But it must not be thought that any kind of desire of entering the Church suffices that one may be saved. It is necessary that the desire by which one is related to the Church be animated by perfect charity. Nor can an implicit desire produce its effect, unless a person has supernatural faith: "For he who comes to God must believe that God exists and is a rewarder of those who seek Him" (Heb. 11:6). The Council of Trent declares (Session VI, chap. 8): "Faith is the beginning of man's salvation, the foundation and root of all justification, without which it is impossible to please God and attain to the fellowship of His children" (Denzinger, n. 801).
Look at Trent, Session 7, Canon 8: "If anyone says that by the sacraments of the New Law grace is not conferred ex opere operato, but that faith alone in the divine promise is sufficient to obtain grace, let him be anathema."
Oops.
Furthermore, the above paragraph plays upon the words of Pope Pius XII in referring to this phrase of his out of context:
"they still remain deprived of those many heavenly gifts and helps which can only be enjoyed in the Catholic Church." --Pius XII
The letter tries to render the Sacraments themselves as being the "helps" that Pope Pius XII was talking about. But Pius XII wasn't referring to the Sacraments. He would have been in violation of Trent 7, Canon 5:
Canon 5: "If anyone says that these sacraments have been instituted for the nourishment of faith alone, let him be anathema."
They're not just helps. They are necessities.

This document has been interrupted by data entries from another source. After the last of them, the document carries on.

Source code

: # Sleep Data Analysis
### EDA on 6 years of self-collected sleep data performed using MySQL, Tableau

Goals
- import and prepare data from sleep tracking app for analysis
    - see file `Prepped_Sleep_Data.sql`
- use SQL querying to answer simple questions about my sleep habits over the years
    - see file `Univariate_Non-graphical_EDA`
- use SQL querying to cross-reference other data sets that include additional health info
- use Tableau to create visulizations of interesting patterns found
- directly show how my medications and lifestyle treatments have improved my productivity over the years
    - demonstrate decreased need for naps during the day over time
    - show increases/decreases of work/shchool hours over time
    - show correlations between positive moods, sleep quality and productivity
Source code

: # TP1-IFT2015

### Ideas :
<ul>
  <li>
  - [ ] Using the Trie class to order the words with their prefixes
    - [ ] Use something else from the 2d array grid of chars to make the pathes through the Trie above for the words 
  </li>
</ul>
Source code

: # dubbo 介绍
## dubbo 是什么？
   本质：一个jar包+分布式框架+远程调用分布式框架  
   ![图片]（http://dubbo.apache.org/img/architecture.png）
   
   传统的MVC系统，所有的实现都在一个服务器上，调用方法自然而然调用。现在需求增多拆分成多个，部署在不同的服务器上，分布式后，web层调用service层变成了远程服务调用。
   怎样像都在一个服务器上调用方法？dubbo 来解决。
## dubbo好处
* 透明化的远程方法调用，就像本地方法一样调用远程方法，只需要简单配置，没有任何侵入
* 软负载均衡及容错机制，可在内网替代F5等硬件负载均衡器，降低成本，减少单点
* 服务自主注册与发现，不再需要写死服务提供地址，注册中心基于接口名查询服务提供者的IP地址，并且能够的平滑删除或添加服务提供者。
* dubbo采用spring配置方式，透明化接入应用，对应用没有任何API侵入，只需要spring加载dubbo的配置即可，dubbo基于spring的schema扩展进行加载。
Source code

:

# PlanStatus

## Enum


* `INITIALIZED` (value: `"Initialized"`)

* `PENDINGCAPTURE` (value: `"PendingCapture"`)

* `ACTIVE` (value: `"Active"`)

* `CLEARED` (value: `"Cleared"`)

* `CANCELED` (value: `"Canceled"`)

Note the key phrase used in the above paragraph from the letter: supernatural faith. This is where the letter leans on orthodox teaching by a thread. In order to qualify for this salvation outside the Church, one must have supernatural Faith, the letter says. But the Church has always taught: Supernatural Faith can only be found within the Church.
From what has been said it is evident that those things which are proposed in the periodical , fascicle 3, as the genuine teaching of the Catholic Church are far from being such and are very harmful both to those within the Church and those without.
The case has not been made. Not by a long shot. What case has in fact been made, however, is the case for the very foundation of the new Ecumenism, whereby when followed through to its absurd conclusion, on finds that those who hold and practice the Faith are deemed outside it, and those who are outside it are deemed within it's fold. This letter sets the precedent, and the self-same style characterizes the formulation of later documents such as Lumen Gentium.
From these declarations which pertain to doctrine, certain conclusions follow which regard discipline and conduct, and which cannot be unknown to those who vigorously defend the necessity by which all are bound' of belonging to the true Church and of submitting to the authority of the Roman Pontiff and of the Bishops "whom the Holy Ghost has placed . . . to rule the Church" (Acts 20:28).
This letter and what it contains weren't declarations. It was a letter to an Archbishop. We all know the formula which represents a true declaration concerning faith and morals, which formula itself was declared to the universal Church in Vatican I, and had been always known and taught by the Universal Church before Vatican I. This letter does not at all meet the barest resemblence to an action of the Supreme Pontiff rendering an infallibly binding definition or declaration.
Hence, one cannot understand how the St. Benedict Center can consistently claim to be a Catholic school and wish to be accounted such, and yet not conform to the prescriptions of canons 1381 and 1382 of the Code of Canon Law, and continue to exist as a source of discord and rebellion against ecclesiastical authority and as a source of the disturbance of many consciences.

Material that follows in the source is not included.